Découvrons les 7 éléments de base expliquant pourquoi vous avez mal au dos.

L'hypoderme et la cellule graisseuse

Etymologiquement, l’hypoderme c’est ce qui se trouve sous (hypo) la peau (derme). Il s’agit de la couche la plus profonde de notre tissu cutané. 

Il constitue les réserves énergétiques de notre organisme grâce aux cellules graisseuses qu’il contient. 

Les cellules graisseuses sont fluides et de couleur brune lorsque nous sommes en bonne santé. 

Elles deviennent épaisses, adhérentes et de couleur jaune ou blanche lorsqu’elles sont détériorées par l’accumulation des déchets provoqués principalement par la digestion imparfaite, les toxines, les métaux lourds et toute autre substance nocive ou polluante. 

L’hypoderme est en contact avec le fascia sous-jacent. Notre peau a une origine embryonnaire commune avec le tissu nerveux. Elle possède de très nombreuses terminaisons nerveuses sensitives qui sont chargées des relations extérieures. Elles récoltent et transmettent à notre organisme les sensations tactiles, douloureuses et thermiques, mais elles émettent aussi vers l’extérieur les tensions et souffrances des organes profonds. Elles leur servent d’ambassadrices.

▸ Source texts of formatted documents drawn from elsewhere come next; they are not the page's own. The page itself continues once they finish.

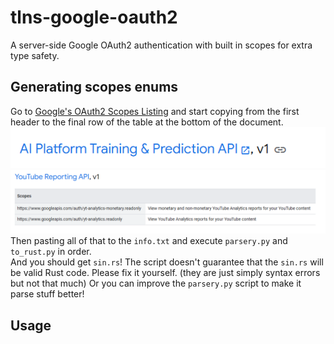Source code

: # tlns-google-oauth2

A server-side Google OAuth2 authentication with built in scopes for extra type safety.

## Generating scopes enums

Go to [Google's OAuth2 Scopes Listing](https://developers.google.com/identity/protocols/oauth2/scopes) and start copying from the first header to the final row of the table at the bottom of the document.
![A picture showing the first blue header](./lmao.png)  
![A picture showing the last row of the table](./help.png)  
Then pasting all of that to the `info.txt` and execute `parsery.py` and `to_rust.py` in order.  
And you should get `sin.rs`! The script doesn't guarantee that the `sin.rs` will be valid Rust code. Please fix it yourself. (they are just simply syntax errors but not that much) Or you can improve the `parsery.py` script to make it parse stuff better!

## Usage

```rust


```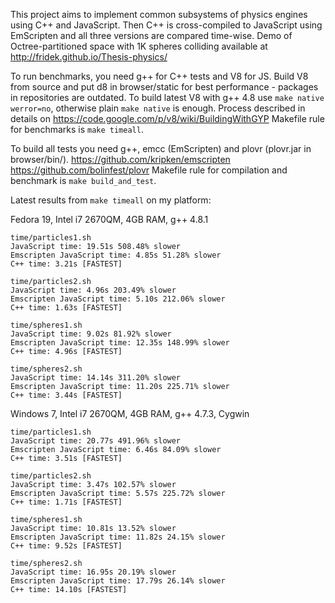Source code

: This project aims to implement common subsystems of physics engines using C++ and JavaScript.
Then C++ is cross-compiled to JavaScript using EmScripten and all three versions are compared time-wise.
Demo of Octree-partitioned space with 1K spheres colliding available at http://fridek.github.io/Thesis-physics/

To run benchmarks, you need g++ for C++ tests and V8 for JS. Build V8 from source and put d8 in browser/static for best performance - packages in repositories are outdated.
To build latest V8 with g++ 4.8 use ```make native werror=no```, otherwise plain ```make native``` is enough.
Process described in details on https://code.google.com/p/v8/wiki/BuildingWithGYP
Makefile rule for benchmarks is ```make timeall```.

To build all tests you need g++, emcc (EmScripten) and plovr (plovr.jar in browser/bin/).
https://github.com/kripken/emscripten
https://github.com/bolinfest/plovr
Makefile rule for compilation and benchmark is ```make build_and_test```.

Latest results from ```make timeall``` on my platform:

Fedora 19, Intel i7 2670QM, 4GB RAM, g++ 4.8.1
```
time/particles1.sh
JavaScript time: 19.51s 508.48% slower
Emscripten JavaScript time: 4.85s 51.28% slower
C++ time: 3.21s [FASTEST]

time/particles2.sh
JavaScript time: 4.96s 203.49% slower
Emscripten JavaScript time: 5.10s 212.06% slower
C++ time: 1.63s [FASTEST]

time/spheres1.sh
JavaScript time: 9.02s 81.92% slower
Emscripten JavaScript time: 12.35s 148.99% slower
C++ time: 4.96s [FASTEST]

time/spheres2.sh
JavaScript time: 14.14s 311.20% slower
Emscripten JavaScript time: 11.20s 225.71% slower
C++ time: 3.44s [FASTEST]
```

Windows 7, Intel i7 2670QM, 4GB RAM, g++ 4.7.3, Cygwin
```
time/particles1.sh
JavaScript time: 20.77s 491.96% slower
Emscripten JavaScript time: 6.46s 84.09% slower
C++ time: 3.51s [FASTEST]

time/particles2.sh
JavaScript time: 3.47s 102.57% slower
Emscripten JavaScript time: 5.57s 225.72% slower
C++ time: 1.71s [FASTEST]

time/spheres1.sh
JavaScript time: 10.81s 13.52% slower
Emscripten JavaScript time: 11.82s 24.15% slower
C++ time: 9.52s [FASTEST]

time/spheres2.sh
JavaScript time: 16.95s 20.19% slower
Emscripten JavaScript time: 17.79s 26.14% slower
C++ time: 14.10s [FASTEST]
```
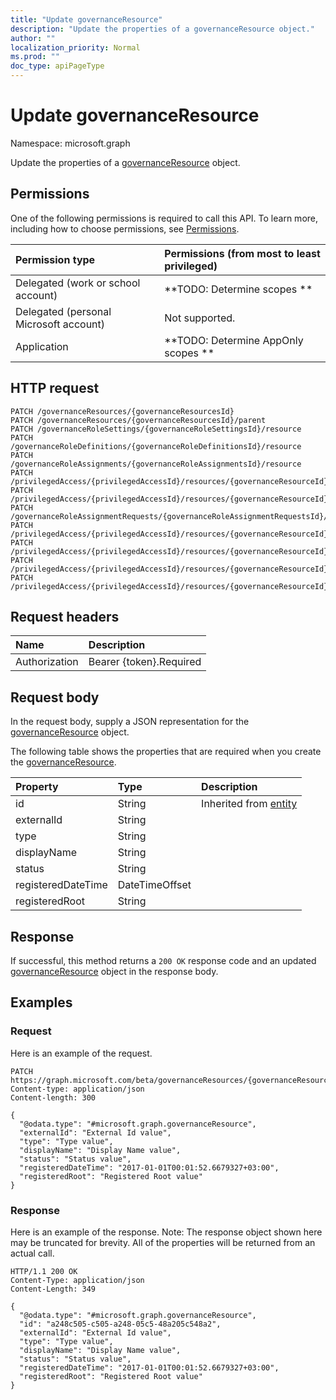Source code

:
 ```yaml
---
title: "Update governanceResource"
description: "Update the properties of a governanceResource object."
author: ""
localization_priority: Normal
ms.prod: ""
doc_type: apiPageType
---
```


# Update governanceResource

Namespace: microsoft.graph

Update the properties of a [governanceResource](../resources/governanceresource.md) object.

## Permissions
One of the following permissions is required to call this API. To learn more, including how to choose permissions, see [Permissions](/concepts/permissions-reference.md).

|Permission type|Permissions (from most to least privileged)|
|:---|:---|
|Delegated (work or school account)|**TODO: Determine scopes **|
|Delegated (personal Microsoft account)|Not supported.|
|Application|**TODO: Determine AppOnly scopes **|

## HTTP request
<!-- {
  "blockType": "ignored"
}
-->
``` http
PATCH /governanceResources/{governanceResourcesId}
PATCH /governanceResources/{governanceResourcesId}/parent
PATCH /governanceRoleSettings/{governanceRoleSettingsId}/resource
PATCH /governanceRoleDefinitions/{governanceRoleDefinitionsId}/resource
PATCH /governanceRoleAssignments/{governanceRoleAssignmentsId}/resource
PATCH /privilegedAccess/{privilegedAccessId}/resources/{governanceResourceId}
PATCH /privilegedAccess/{privilegedAccessId}/resources/{governanceResourceId}/parent
PATCH /governanceRoleAssignmentRequests/{governanceRoleAssignmentRequestsId}/resource
PATCH /privilegedAccess/{privilegedAccessId}/resources/{governanceResourceId}/roleDefinitions/{governanceRoleDefinitionId}/resource
PATCH /privilegedAccess/{privilegedAccessId}/resources/{governanceResourceId}/roleAssignments/{governanceRoleAssignmentId}/resource
PATCH /privilegedAccess/{privilegedAccessId}/resources/{governanceResourceId}/roleDefinitions/{governanceRoleDefinitionId}/roleSetting/resource
PATCH /privilegedAccess/{privilegedAccessId}/resources/{governanceResourceId}/roleAssignmentRequests/{governanceRoleAssignmentRequestId}/resource
```

## Request headers
|Name|Description|
|:---|:---|
|Authorization|Bearer {token}.Required|

## Request body
In the request body, supply a JSON representation for the [governanceResource](../resources/governanceresource.md) object.

The following table shows the properties that are required when you create the [governanceResource](../resources/governanceresource.md).

|Property|Type|Description|
|:---|:---|:---|
|id|String| Inherited from [entity](../resources/entity.md)|
|externalId|String||
|type|String||
|displayName|String||
|status|String||
|registeredDateTime|DateTimeOffset||
|registeredRoot|String||



## Response
If successful, this method returns a `200 OK` response code and an updated [governanceResource](../resources/governanceresource.md) object in the response body.

## Examples

### Request
Here is an example of the request.
<!-- {
  "blockType": "request",
  "name": "update_governanceresource"
}
-->
``` http
PATCH https://graph.microsoft.com/beta/governanceResources/{governanceResourcesId}
Content-type: application/json
Content-length: 300

{
  "@odata.type": "#microsoft.graph.governanceResource",
  "externalId": "External Id value",
  "type": "Type value",
  "displayName": "Display Name value",
  "status": "Status value",
  "registeredDateTime": "2017-01-01T00:01:52.6679327+03:00",
  "registeredRoot": "Registered Root value"
}
```

### Response
Here is an example of the response. Note: The response object shown here may be truncated for brevity. All of the properties will be returned from an actual call.
<!-- {
  "blockType": "response",
  "truncated": true
}
-->
``` http
HTTP/1.1 200 OK
Content-Type: application/json
Content-Length: 349

{
  "@odata.type": "#microsoft.graph.governanceResource",
  "id": "a248c505-c505-a248-05c5-48a205c548a2",
  "externalId": "External Id value",
  "type": "Type value",
  "displayName": "Display Name value",
  "status": "Status value",
  "registeredDateTime": "2017-01-01T00:01:52.6679327+03:00",
  "registeredRoot": "Registered Root value"
}
```

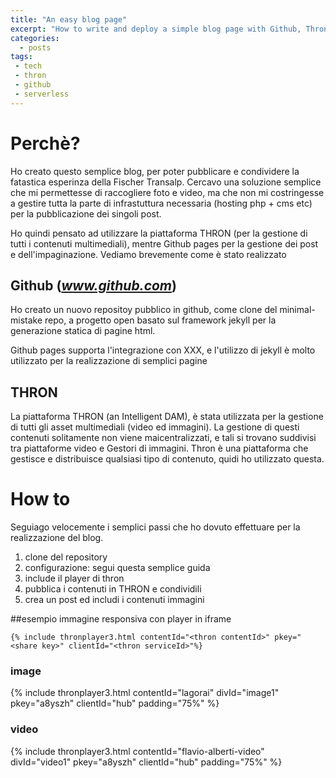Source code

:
```yaml
---
title: "An easy blog page"
excerpt: "How to write and deploy a simple blog page with Github, Thron and jekyll framework"
categories:
  - posts
tags: 
 - tech 
 - thron 
 - github
 - serverless
---
```

# Perchè?

Ho creato questo semplice blog, per poter pubblicare e condividere la fatastica esperinza della Fischer Transalp.
Cercavo una soluzione semplice che mi permettesse di raccogliere foto e video, ma che non mi costringesse a gestire tutta la parte di infrastuttura necessaria (hosting php + cms etc) per la pubblicazione dei singoli post.

Ho quindi pensato ad utilizzare la piattaforma THRON (per la gestione di tutti i contenuti multimediali), mentre Github pages per la gestione dei post e dell'impaginazione.
Vediamo brevemente come è stato realizzato

## Github (*www.github.com*)

Ho creato un nuovo repositoy pubblico in github, come clone del minimal-mistake repo, a progetto open basato sul framework jekyll per la generazione statica di pagine html.

Github pages supporta l'integrazione con XXX, e l'utilizzo di jekyll è molto utilizzato per la realizzazione di semplici pagine



## THRON
La piattaforma THRON (an Intelligent DAM), è stata utilizzata per la gestione di tutti gli asset multimediali (video ed immagini). La gestione di questi contenuti solitamente non viene maicentralizzati, e tali si trovano suddivisi tra piattaforme video e Gestori di immagini. Thron è una piattaforma che gestisce e distribuisce qualsiasi tipo di contenuto, quidi ho utilizzato questa. 

# How to
Seguiago velocemente i semplici passi che ho dovuto effettuare per la realizzazione del blog.

1. clone del repository
2. configurazione: segui questa semplice guida
3. include il player di thron
4. pubblica i contenuti in THRON e condividili 
5. crea un post ed includi i contenuti immagini

##esempio immagine responsiva con player in iframe

```
{% include thronplayer3.html contentId="<thron contentId>" pkey="<share key>" clientId="<thron serviceId>"%}
```

### image
{% include thronplayer3.html contentId="lagorai" divId="image1" pkey="a8yszh" clientId="hub" padding="75%" %}

### video
{% include thronplayer3.html contentId="flavio-alberti-video" divId="video1" pkey="a8yszh" clientId="hub" padding="75%" %}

La cellule graisseuse a aujourd’hui 18 fonctions reconnues. Parmi les plus importantes : 

l’isolation thermique de notre corps : là où nous avons froid, notre organisme envoie des graisses de façon à mieux isoler cette zone. Si nous avons des graisses adhérentes, elles ne peuvent pas circuler. Les frileux ont des mauvaises graisses.

la réserve énergétique : elle permet de faire face aux besoins en énergie de l’activité de nos muscles. Celui qui a des mauvaises graisses manque d’énergie.

– un rôle d’amortisseur : grâce à sa consistance (graisses élastiques) et son épaisseur importante dans certaines zones exposées (surtout postérieures). Un choc sur la crête du tibia est douloureux car cette crête est dépourvue de graisses, alors qu’un coup de pied au derrière est bien amorti par sa graisse.

– le nettoyage de notre organisme : les graisses captent tout ce que notre organisme ne peut pas assimiler  : toxines, poisons, microbes, virus, métaux lourds, etc. Elles emportent toutes ces molécules indésirables vers le côlon pour les évacuer dans nos selles. La personne qui a des graisses adhérentes stocke dans ses graisses tous ces éléments nocifs.

– le transport des cellules souches adultes : nos cellules graisseuses ont pour mission de faire circuler partout dans notre organisme les cellules souches adultes qui nous permettent de nous régénérer. Ceux dont les graisses sont détériorées ne peuvent pas se régénérer.

Voilà pourquoi il est important que nos graisses restent fluides pour qu’elles puissent être transportées par la motilité du fascia partout où elles doivent remplir toutes leurs fonctions.

Le fascia

Le mot fascia est d’origine latine. Il est défini dans les dictionnaires de latin comme une bande, un bandage, une bandelette, avec l’illustration d’une momie égyptienne. Dans presque tous les dictionnaires médicaux, la définition du mot fascia se résume en cinq mots : « fine membrane enveloppant le muscle ». 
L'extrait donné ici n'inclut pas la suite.